- Data shown

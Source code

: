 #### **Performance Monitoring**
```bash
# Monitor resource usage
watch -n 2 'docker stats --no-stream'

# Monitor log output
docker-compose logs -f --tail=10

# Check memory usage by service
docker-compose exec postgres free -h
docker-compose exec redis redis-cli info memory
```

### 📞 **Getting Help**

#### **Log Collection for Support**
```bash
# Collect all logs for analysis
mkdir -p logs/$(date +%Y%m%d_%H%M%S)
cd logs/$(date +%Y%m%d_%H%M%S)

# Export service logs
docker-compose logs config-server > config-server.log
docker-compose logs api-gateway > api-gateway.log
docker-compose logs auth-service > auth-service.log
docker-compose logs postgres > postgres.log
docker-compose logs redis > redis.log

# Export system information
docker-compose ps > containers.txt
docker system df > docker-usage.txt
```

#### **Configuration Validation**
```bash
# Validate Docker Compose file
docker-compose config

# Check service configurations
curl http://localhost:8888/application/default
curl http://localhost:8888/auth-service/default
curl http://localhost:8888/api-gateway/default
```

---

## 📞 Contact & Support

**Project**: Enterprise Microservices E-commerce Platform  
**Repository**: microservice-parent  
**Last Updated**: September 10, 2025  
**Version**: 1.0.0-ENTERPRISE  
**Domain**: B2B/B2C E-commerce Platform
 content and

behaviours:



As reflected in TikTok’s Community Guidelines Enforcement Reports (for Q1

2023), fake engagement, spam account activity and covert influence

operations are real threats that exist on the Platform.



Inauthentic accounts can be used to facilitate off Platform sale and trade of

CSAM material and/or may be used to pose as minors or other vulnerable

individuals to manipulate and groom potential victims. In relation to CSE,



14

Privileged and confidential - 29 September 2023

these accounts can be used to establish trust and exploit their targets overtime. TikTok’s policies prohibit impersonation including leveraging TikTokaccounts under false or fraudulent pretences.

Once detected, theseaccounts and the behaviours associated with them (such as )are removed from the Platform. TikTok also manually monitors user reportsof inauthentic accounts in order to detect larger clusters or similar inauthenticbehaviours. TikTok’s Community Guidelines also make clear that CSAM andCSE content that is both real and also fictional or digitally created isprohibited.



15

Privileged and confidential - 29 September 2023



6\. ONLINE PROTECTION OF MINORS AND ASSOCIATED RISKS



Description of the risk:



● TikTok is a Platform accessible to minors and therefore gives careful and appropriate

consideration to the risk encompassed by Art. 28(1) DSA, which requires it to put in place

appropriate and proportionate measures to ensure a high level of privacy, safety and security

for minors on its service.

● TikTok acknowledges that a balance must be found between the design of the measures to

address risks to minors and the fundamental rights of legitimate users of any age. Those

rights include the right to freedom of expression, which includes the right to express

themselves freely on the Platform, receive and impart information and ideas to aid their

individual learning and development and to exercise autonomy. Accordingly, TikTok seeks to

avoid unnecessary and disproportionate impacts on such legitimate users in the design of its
==
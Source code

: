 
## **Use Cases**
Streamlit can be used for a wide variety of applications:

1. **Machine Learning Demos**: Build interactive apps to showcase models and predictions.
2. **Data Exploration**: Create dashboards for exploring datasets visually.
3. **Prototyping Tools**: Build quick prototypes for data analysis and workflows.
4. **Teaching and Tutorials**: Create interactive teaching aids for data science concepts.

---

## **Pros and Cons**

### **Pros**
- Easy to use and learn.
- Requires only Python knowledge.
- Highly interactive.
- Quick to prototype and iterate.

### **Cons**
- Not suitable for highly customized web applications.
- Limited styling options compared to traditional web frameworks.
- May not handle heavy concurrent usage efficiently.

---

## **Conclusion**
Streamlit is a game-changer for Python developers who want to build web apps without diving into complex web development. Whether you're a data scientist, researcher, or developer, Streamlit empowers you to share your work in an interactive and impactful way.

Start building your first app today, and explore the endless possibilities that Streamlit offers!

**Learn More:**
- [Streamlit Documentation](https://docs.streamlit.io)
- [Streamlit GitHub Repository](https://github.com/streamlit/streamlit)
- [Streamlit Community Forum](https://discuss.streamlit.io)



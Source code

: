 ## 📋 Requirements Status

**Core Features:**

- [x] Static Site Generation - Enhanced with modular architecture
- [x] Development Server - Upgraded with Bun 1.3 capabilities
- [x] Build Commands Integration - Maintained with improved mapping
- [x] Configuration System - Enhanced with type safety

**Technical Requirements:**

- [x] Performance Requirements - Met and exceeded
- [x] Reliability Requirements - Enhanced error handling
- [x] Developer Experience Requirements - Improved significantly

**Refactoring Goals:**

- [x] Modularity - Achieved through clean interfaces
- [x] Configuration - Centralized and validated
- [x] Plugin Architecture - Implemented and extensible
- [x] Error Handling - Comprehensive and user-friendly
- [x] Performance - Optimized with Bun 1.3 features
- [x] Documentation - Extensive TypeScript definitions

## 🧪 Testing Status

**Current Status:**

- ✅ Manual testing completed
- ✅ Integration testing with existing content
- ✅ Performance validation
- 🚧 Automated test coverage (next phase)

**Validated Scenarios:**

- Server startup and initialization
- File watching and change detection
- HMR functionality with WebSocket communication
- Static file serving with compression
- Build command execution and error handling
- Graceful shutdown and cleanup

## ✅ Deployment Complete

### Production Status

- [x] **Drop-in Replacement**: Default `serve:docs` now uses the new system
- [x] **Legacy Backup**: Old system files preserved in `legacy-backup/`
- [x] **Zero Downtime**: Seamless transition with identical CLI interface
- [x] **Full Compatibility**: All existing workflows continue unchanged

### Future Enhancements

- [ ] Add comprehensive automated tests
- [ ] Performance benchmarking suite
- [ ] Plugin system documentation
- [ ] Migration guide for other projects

- Aim of the exercise
Within the records, in how many lines does the string "apps" occur? Give the number and no other text.

- Response below
2